— What you are asked to do —
Restate, word for word, the lines from the opening line of the data through the line containing "We use a distribution", both included, and nothing else.
[[ Supplied data open ]]
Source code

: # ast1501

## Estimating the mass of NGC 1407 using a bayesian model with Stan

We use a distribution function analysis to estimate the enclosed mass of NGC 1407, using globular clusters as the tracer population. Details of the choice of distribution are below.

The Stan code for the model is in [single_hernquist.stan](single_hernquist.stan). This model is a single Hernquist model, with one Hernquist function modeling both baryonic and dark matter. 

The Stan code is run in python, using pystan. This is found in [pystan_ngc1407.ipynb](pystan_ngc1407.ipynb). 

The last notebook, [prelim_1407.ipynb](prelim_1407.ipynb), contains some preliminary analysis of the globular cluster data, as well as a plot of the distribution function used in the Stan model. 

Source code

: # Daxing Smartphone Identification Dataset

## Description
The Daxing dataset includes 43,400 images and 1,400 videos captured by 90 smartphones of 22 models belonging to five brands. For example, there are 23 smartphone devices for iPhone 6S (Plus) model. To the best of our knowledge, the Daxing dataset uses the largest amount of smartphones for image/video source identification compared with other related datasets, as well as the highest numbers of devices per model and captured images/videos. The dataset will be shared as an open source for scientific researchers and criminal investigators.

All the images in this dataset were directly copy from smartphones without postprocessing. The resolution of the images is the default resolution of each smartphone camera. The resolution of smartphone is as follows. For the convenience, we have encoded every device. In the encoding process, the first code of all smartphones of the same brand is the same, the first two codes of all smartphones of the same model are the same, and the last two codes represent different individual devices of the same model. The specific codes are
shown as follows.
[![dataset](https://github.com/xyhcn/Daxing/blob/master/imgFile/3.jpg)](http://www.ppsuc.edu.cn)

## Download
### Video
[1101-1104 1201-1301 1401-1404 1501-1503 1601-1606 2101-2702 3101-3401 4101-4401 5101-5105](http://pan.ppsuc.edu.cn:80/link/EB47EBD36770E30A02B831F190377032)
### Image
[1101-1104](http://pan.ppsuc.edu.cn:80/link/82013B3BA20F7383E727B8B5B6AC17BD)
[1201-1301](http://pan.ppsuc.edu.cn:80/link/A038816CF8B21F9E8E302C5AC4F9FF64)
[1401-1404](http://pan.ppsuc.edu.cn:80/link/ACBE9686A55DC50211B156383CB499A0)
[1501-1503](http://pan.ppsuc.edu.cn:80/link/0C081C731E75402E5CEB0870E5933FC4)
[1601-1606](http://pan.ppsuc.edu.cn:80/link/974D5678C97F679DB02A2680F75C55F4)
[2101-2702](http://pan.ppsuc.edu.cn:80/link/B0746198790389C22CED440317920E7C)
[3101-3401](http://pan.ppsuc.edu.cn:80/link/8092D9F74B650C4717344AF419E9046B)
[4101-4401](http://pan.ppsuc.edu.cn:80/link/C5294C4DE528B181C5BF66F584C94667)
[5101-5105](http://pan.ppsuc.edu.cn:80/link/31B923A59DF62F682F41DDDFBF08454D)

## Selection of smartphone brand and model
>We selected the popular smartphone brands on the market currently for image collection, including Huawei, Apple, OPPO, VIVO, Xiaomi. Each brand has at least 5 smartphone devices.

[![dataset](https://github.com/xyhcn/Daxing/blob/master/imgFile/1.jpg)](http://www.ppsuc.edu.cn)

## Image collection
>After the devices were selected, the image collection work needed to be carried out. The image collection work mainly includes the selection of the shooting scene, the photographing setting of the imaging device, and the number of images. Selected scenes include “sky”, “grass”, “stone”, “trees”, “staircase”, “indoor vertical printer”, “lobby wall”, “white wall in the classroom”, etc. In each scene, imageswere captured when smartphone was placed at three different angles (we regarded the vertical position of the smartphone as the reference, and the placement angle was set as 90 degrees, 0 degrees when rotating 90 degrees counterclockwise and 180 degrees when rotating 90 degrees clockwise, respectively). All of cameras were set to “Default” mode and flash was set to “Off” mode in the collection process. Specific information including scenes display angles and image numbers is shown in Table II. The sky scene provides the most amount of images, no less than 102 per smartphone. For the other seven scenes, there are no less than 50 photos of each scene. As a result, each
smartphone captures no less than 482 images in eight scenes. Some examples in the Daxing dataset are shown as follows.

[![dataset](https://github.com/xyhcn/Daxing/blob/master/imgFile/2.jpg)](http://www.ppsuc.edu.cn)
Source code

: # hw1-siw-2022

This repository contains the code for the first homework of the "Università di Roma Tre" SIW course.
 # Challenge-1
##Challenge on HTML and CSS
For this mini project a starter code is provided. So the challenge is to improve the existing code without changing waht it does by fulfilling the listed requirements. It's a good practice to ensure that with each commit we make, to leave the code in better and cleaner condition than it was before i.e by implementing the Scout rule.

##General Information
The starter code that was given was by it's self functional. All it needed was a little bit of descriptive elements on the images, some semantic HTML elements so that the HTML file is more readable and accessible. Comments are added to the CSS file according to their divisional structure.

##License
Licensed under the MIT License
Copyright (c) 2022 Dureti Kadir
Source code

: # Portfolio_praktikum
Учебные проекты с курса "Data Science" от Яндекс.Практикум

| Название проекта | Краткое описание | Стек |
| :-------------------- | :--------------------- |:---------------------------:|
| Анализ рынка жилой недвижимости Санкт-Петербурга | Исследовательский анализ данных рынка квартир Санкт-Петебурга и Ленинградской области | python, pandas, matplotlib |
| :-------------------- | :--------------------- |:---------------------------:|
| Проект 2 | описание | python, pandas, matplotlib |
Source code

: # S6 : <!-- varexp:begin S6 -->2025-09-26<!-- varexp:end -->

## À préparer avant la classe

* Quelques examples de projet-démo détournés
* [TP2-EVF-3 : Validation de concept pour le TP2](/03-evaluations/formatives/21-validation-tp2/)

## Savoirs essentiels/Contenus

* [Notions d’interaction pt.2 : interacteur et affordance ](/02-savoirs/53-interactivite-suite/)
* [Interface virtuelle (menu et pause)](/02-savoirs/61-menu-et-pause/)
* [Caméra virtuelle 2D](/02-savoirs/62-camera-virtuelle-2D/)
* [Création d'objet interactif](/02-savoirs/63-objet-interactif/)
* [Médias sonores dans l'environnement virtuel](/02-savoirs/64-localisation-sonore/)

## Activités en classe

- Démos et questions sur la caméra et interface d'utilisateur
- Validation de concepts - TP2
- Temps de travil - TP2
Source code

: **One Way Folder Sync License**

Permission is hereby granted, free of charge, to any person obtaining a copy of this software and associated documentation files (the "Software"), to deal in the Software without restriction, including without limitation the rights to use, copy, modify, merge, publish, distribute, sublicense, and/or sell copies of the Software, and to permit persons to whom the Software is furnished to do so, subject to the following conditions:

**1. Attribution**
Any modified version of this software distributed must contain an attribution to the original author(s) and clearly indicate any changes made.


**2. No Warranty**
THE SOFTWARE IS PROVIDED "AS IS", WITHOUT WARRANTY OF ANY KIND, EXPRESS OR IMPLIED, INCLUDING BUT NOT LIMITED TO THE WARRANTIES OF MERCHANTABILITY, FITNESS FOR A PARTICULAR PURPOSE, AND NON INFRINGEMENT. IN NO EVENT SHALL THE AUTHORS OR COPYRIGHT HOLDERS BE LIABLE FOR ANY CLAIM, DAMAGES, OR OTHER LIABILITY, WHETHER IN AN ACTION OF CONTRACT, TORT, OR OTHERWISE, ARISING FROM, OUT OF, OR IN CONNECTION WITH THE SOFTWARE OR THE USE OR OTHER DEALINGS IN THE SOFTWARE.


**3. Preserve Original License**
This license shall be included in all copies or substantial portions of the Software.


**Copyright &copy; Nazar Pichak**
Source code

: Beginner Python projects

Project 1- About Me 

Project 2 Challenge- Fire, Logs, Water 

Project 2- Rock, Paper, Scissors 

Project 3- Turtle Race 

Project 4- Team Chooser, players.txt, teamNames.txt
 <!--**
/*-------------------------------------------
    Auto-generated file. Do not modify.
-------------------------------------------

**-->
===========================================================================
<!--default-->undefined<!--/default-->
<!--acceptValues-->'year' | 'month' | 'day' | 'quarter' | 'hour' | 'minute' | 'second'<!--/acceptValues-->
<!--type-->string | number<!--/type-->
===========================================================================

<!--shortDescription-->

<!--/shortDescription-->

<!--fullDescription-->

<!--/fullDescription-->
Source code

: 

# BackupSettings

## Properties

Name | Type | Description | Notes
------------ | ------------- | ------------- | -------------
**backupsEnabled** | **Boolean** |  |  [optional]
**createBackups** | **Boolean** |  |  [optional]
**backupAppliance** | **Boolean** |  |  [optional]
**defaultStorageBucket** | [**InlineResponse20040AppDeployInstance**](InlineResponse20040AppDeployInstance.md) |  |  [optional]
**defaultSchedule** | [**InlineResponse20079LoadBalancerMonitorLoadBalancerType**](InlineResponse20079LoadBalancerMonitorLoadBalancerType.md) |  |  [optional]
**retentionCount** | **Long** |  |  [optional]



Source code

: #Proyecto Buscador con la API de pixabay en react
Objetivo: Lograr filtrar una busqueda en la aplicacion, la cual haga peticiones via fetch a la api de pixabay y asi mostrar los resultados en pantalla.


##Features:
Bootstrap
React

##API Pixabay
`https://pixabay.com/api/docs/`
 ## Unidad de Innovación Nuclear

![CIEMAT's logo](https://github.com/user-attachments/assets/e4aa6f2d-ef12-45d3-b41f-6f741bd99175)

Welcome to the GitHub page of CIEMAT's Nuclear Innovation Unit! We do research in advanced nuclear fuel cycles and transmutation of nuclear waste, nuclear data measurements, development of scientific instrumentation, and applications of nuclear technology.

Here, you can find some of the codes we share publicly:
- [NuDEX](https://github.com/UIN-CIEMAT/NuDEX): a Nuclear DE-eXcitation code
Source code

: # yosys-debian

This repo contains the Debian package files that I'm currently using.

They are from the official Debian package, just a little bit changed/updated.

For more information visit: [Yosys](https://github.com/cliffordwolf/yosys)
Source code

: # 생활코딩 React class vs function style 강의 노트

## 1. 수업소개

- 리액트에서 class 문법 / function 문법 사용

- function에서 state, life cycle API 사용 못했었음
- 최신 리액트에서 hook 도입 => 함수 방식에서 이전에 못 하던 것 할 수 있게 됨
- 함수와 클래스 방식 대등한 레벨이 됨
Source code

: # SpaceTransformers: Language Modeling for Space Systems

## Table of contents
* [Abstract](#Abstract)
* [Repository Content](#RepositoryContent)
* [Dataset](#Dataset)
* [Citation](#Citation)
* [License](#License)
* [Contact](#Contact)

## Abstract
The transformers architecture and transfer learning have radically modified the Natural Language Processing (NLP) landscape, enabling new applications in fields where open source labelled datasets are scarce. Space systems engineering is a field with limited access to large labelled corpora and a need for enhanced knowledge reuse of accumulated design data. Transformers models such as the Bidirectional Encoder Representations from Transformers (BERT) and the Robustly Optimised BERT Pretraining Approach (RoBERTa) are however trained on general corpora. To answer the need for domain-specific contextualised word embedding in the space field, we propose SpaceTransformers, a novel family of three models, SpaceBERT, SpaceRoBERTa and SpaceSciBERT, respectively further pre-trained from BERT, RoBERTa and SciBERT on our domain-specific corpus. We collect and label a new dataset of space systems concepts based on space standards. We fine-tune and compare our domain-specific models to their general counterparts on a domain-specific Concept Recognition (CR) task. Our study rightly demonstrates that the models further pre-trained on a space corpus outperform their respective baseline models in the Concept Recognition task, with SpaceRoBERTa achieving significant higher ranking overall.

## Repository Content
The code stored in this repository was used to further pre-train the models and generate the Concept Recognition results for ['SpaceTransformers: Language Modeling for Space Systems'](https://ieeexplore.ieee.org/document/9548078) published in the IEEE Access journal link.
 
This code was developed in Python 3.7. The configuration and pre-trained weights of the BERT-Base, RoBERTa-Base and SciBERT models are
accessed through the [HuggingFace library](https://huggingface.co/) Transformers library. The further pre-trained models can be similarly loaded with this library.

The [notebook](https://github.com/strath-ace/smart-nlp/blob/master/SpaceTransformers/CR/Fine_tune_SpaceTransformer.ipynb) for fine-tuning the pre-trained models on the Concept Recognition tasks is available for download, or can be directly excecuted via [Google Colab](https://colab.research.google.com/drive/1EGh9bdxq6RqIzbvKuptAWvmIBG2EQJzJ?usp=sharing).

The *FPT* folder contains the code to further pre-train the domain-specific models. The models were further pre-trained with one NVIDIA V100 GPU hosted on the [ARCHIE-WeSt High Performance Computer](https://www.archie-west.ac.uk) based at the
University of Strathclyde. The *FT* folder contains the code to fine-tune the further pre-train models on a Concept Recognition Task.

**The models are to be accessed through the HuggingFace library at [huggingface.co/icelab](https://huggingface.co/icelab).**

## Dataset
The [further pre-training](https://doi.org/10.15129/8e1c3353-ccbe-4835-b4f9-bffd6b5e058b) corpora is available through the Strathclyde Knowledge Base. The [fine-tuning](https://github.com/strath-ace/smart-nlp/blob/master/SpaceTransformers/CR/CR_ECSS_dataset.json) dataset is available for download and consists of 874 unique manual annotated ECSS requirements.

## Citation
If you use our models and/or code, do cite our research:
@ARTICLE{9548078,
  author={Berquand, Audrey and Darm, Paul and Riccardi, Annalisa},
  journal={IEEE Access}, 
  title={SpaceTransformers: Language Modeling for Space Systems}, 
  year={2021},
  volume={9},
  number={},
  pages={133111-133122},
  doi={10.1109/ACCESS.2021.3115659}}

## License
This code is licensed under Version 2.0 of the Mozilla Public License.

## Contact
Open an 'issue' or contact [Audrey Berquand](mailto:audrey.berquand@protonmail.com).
[[ Supplied data closed ]]
— Answer space —
Source code

: # ast1501

## Estimating the mass of NGC 1407 using a bayesian model with Stan

We use a distribution function analysis to estimate the enclosed mass of NGC 1407, using globular clusters as the tracer population. Details of the choice of distribution are below.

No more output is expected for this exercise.